Total RNA was extracted by using RNAzol-B in accordance with the manufacturer’s instructions. Sixty microliters of SF, 106 SFCs, or 100 μl of VE2 was mixed with 600 μl of RNAzol-B (400 μl for VE2) and incubated on ice for 5 min. Synovial biopsies (10 to 100 mg) were placed directly into 400 to 800 μl of RNAzol-B and homogenized thoroughly. Negative control extractions of equal volumes of fresh maintenance medium were performed in parallel with each batch of specimens. One-fifth volume (120 μl) of chloroform was added, mixed, incubated on ice for 5 min, and then centrifuged at 10,500 × g for 20 min. The aqueous phase was transferred to a new tube. Three microliters of linear acrylamide (25 mg/ml) and an equal volume of isopropanol were added, mixed, and placed at −20°C overnight to precipitate RNA. Samples were then centrifuged at 10,500 × g for 20 min, and the pellet was washed once with 75% (vol/vol) ethanol, vacuum dried, and stored at −70°C until tested. Prior to RT-PCR analysis, the pellets were dissolved in 22 μl of molecular biology grade water.

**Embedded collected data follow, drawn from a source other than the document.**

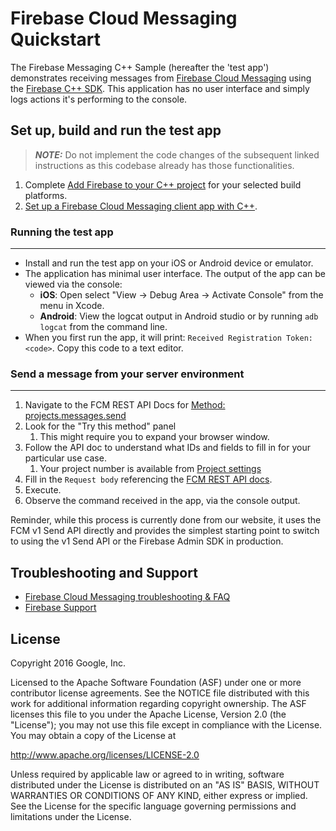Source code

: Firebase Cloud Messaging Quickstart
===================================

The Firebase Messaging C++ Sample (hereafter the 'test app') demonstrates receiving messages from [Firebase Cloud Messaging](https://firebase.google.com/docs/cloud-messaging/)
using the [Firebase C++ SDK](https://firebase.google.com/docs/cpp/setup). This
application has no user interface and simply logs actions it's performing to the
console.

## Set up, build and run the test app

> **_NOTE:_** Do not implement the code changes of the subsequent linked instructions as this codebase already has those functionalities.

1. Complete [Add Firebase to your C++ project](https://firebase.google.com/docs/cpp/setup) for your selected build platforms.
1. [Set up a Firebase Cloud Messaging client app with C++](https://firebase.google.com/docs/cloud-messaging/cpp/client).

### Running the test app
----------------------

- Install and run the test app on your iOS or Android device or emulator.
- The application has minimal user interface. The output of the app can be
viewed via the console:
    * **iOS**: Open select "View -> Debug Area -> Activate Console" from the
    menu in Xcode.
    * **Android**: View the logcat output in Android studio or by running
    `adb logcat` from the command line.
- When you first run the app, it will print:
`Received Registration Token: <code>`. Copy this code to a text editor.

### Send a message from your server environment
-----------------------------------------------

1. Navigate to the FCM REST API Docs for [Method: projects.messages.send](https://firebase.google.com/docs/reference/fcm/rest/v1/projects.messages/send)
1. Look for the "Try this method" panel
    1. This might require you to expand your browser window.
1. Follow the API doc to understand what IDs and fields to fill in  for your particular use case.
    1. Your project number is available from [Project settings](https://console.firebase.google.com/project/_/settings/general)
1. Fill in the `Request body` referencing the [FCM REST API docs](https://firebase.google.com/docs/reference/fcm/rest/v1/projects.messages).
1. Execute.
1. Observe the command received in the app, via the console output.

Reminder, while this process is currently done from our website, it uses the FCM v1 Send API directly and provides the simplest starting point to switch to using the v1 Send API or the Firebase Admin SDK in production.

## Troubleshooting and Support
- [Firebase Cloud Messaging troubleshooting & FAQ](https://firebase.google.com/docs/cloud-messaging/troubleshooting)
- [Firebase Support](https://firebase.google.com/support/)

License
-------

Copyright 2016 Google, Inc.

Licensed to the Apache Software Foundation (ASF) under one or more contributor
license agreements.  See the NOTICE file distributed with this work for
additional information regarding copyright ownership.  The ASF licenses this
file to you under the Apache License, Version 2.0 (the "License"); you may not
use this file except in compliance with the License.  You may obtain a copy of
the License at

  http://www.apache.org/licenses/LICENSE-2.0

Unless required by applicable law or agreed to in writing, software
distributed under the License is distributed on an "AS IS" BASIS, WITHOUT
WARRANTIES OR CONDITIONS OF ANY KIND, either express or implied.  See the
License for the specific language governing permissions and limitations under
the License.
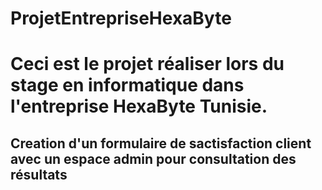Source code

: # ProjetEntrepriseHexaByte
<h1> Ceci est le projet réaliser lors du stage en informatique dans l'entreprise HexaByte Tunisie. </h1>
<h2> Creation d'un formulaire de sactisfaction client avec un espace admin pour consultation des résultats </h2>
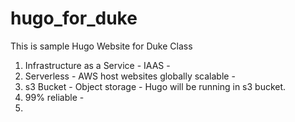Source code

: # hugo_for_duke
This is sample Hugo Website for Duke Class

1. Infrastructure as a Service - IAAS - 
2. Serverless - AWS host websites globally scalable - 
3. s3 Bucket - Object storage - Hugo will be running in s3 bucket. 
4. 99% reliable - 
5. 

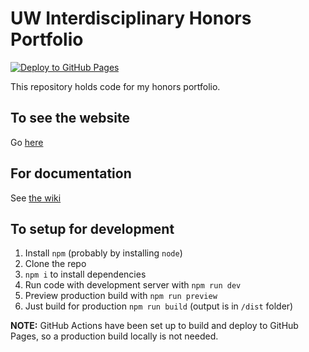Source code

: # UW Interdisciplinary Honors Portfolio

[![Deploy to GitHub Pages](https://github.com/kjy5/honors-portfolio/actions/workflows/deploy_to_gh-pages.yml/badge.svg)](https://github.com/kjy5/honors-portfolio/actions/workflows/deploy_to_gh-pages.yml)

This repository holds code for my honors portfolio.

## To see the website

Go [here](https://kjy5.github.io/honors-portfolio/)

## For documentation

See [the wiki](https://github.com/kjy5/honors-portfolio/wiki)

## To setup for development

1. Install `npm` (probably by installing `node`)
2. Clone the repo
3. `npm i` to install dependencies
4. Run code with development server with `npm run dev`
5. Preview production build with `npm run preview`
6. Just build for production `npm run build` (output is in `/dist` folder)

**NOTE:** GitHub Actions have been set up to build and deploy to GitHub Pages, so a production build locally is not needed.
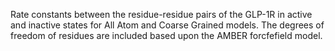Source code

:Rate constants between the residue-residue pairs of the GLP-1R in active and inactive states for All Atom and Coarse Grained models. The degrees of freedom of residues are included based upon the AMBER forcfefield model.
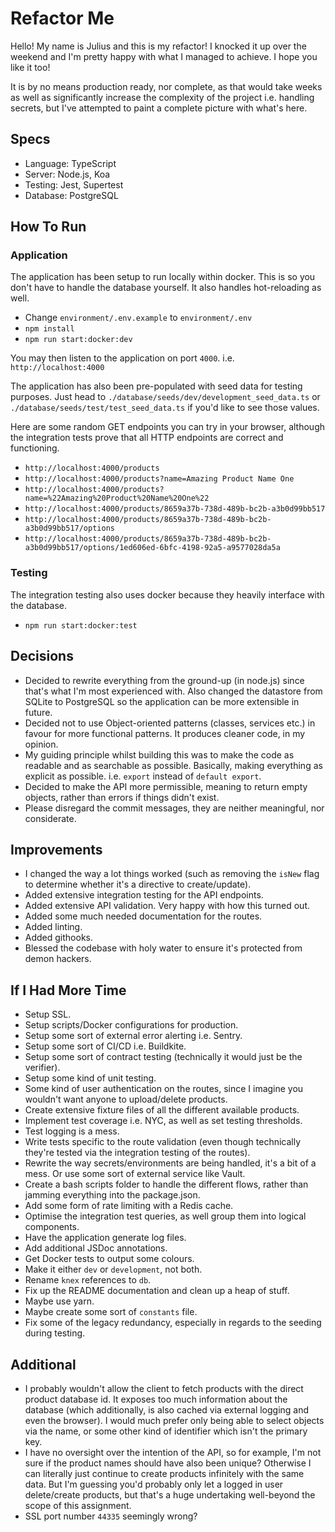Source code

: # Refactor Me

Hello! My name is Julius and this is my refactor! I knocked it up over the weekend and I'm pretty happy with what I managed to achieve. I hope you like it too!

It is by no means production ready, nor complete, as that would take weeks as well as significantly increase the complexity of the project i.e. handling secrets, but I've attempted to paint a complete picture with what's here.

## Specs

- Language: TypeScript
- Server: Node.js, Koa
- Testing: Jest, Supertest
- Database: PostgreSQL

## How To Run

### Application

The application has been setup to run locally within docker. This is so you don't have to handle the database yourself. It also handles hot-reloading as well.

- Change `environment/.env.example` to `environment/.env`
- `npm install`
- `npm run start:docker:dev`

You may then listen to the application on port `4000`. i.e. `http://localhost:4000`

The application has also been pre-populated with seed data for testing purposes. Just head to `./database/seeds/dev/development_seed_data.ts` or `./database/seeds/test/test_seed_data.ts` if you'd like to see those values.

Here are some random GET endpoints you can try in your browser, although the integration tests prove that all HTTP endpoints are correct and functioning.

- `http://localhost:4000/products`
- `http://localhost:4000/products?name=Amazing Product Name One`
- `http://localhost:4000/products?name=%22Amazing%20Product%20Name%20One%22`
- `http://localhost:4000/products/8659a37b-738d-489b-bc2b-a3b0d99bb517`
- `http://localhost:4000/products/8659a37b-738d-489b-bc2b-a3b0d99bb517/options`
- `http://localhost:4000/products/8659a37b-738d-489b-bc2b-a3b0d99bb517/options/1ed606ed-6bfc-4198-92a5-a9577028da5a`

### Testing

The integration testing also uses docker because they heavily interface with the database.

- `npm run start:docker:test`

## Decisions

- Decided to rewrite everything from the ground-up (in node.js) since that's what I'm most experienced with. Also changed the datastore from SQLite to PostgreSQL so the application can be more extensible in future.
- Decided not to use Object-oriented patterns (classes, services etc.) in favour for more functional patterns. It produces cleaner code, in my opinion.
- My guiding principle whilst building this was to make the code as readable and as searchable as possible. Basically, making everything as explicit as possible. i.e. `export` instead of `default export`.
- Decided to make the API more permissible, meaning to return empty objects, rather than errors if things didn't exist.
- Please disregard the commit messages, they are neither meaningful, nor considerate.

## Improvements

- I changed the way a lot things worked (such as removing the `isNew` flag to determine whether it's a directive to create/update).
- Added extensive integration testing for the API endpoints.
- Added extensive API validation. Very happy with how this turned out.
- Added some much needed documentation for the routes.
- Added linting.
- Added githooks.
- Blessed the codebase with holy water to ensure it's protected from demon hackers.

## If I Had More Time

- Setup SSL.
- Setup scripts/Docker configurations for production.
- Setup some sort of external error alerting i.e. Sentry.
- Setup some sort of CI/CD i.e. Buildkite.
- Setup some sort of contract testing (technically it would just be the verifier).
- Setup some kind of unit testing.
- Some kind of user authentication on the routes, since I imagine you wouldn't want anyone to upload/delete products.
- Create extensive fixture files of all the different available products.
- Implement test coverage i.e. NYC, as well as set testing thresholds.
- Test logging is a mess.
- Write tests specific to the route validation (even though technically they're tested via the integration testing of the routes).
- Rewrite the way secrets/environments are being handled, it's a bit of a mess. Or use some sort of external service like Vault.
- Create a bash scripts folder to handle the different flows, rather than jamming everything into the package.json.
- Add some form of rate limiting with a Redis cache.
- Optimise the integration test queries, as well group them into logical components.
- Have the application generate log files.
- Add additional JSDoc annotations.
- Get Docker tests to output some colours.
- Make it either `dev` or `development`, not both.
- Rename `knex` references to `db`.
- Fix up the README documentation and clean up a heap of stuff.
- Maybe use yarn.
- Maybe create some sort of `constants` file.
- Fix some of the legacy redundancy, especially in regards to the seeding during testing.

## Additional

- I probably wouldn't allow the client to fetch products with the direct product database id. It exposes too much information about the database (which additionally, is also cached via external logging and even the browser). I would much prefer only being able to select objects via the name, or some other kind of identifier which isn't the primary key.
- I have no oversight over the intention of the API, so for example, I'm not sure if the product names should have also been unique? Otherwise I can literally just continue to create products infinitely with the same data. But I'm guessing you'd probably only let a logged in user delete/create products, but that's a huge undertaking well-beyond the scope of this assignment.
- SSL port number `44335` seemingly wrong?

Detection of RV RNA by RT-PCR.
RV RNA was detected by RT-PCR that amplifies a region of the E1 open reading frame of the RV genome (6). Sterile water reagent blanks, high and low positive controls, and strict precautions to prevent contamination of PCR mixtures were employed (6). This method was shown to be specific for RV RNA and is sufficiently sensitive to detect 0.1 50% tissue culture-infective dose of RV or 14 to 20 genome equivalents. No loss of sensitivity was observed when titrations of RV diluted in SF were tested in parallel with dilutions in maintenance medium. In addition, RV RNA was detected in RV-spiked SF after incubation for 24 and 48 h at both 4°C and room temperature (7).
RNA control—detection of coxsackievirus RNA by RT-PCR.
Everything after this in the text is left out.